◆ **Required action**: Report every line from the material that contains the word "máxima".

◆ **Provided material**:
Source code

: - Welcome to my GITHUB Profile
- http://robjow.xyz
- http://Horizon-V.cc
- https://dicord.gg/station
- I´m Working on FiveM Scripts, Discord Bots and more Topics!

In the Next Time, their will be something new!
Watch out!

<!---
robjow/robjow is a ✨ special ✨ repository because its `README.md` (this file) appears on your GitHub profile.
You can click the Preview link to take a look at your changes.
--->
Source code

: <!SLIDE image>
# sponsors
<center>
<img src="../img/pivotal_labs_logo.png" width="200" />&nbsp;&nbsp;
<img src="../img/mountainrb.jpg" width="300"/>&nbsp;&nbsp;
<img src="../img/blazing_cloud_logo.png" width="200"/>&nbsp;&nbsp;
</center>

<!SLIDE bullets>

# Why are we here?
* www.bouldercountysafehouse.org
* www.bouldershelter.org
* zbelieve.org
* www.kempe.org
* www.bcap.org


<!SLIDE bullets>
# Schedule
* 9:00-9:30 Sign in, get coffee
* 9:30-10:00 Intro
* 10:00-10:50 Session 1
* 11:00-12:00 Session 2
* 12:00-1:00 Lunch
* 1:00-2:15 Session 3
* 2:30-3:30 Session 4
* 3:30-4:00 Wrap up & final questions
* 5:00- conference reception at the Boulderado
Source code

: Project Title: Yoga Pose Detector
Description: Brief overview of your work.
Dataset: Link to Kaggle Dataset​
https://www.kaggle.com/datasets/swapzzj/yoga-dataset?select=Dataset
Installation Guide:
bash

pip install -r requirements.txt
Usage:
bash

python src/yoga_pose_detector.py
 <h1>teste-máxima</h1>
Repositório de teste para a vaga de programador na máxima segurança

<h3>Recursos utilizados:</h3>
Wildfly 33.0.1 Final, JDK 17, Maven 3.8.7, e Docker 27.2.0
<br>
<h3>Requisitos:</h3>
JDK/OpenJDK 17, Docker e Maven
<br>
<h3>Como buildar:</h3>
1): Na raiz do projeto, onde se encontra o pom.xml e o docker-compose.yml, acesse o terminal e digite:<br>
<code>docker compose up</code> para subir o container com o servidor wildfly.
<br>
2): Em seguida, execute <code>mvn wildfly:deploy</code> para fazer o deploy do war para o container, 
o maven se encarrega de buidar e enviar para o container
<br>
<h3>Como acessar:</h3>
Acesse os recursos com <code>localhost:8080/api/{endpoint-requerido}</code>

◆ **Solution below**:
 <h1>teste-máxima</h1>
Repositório de teste para a vaga de programador na máxima segurança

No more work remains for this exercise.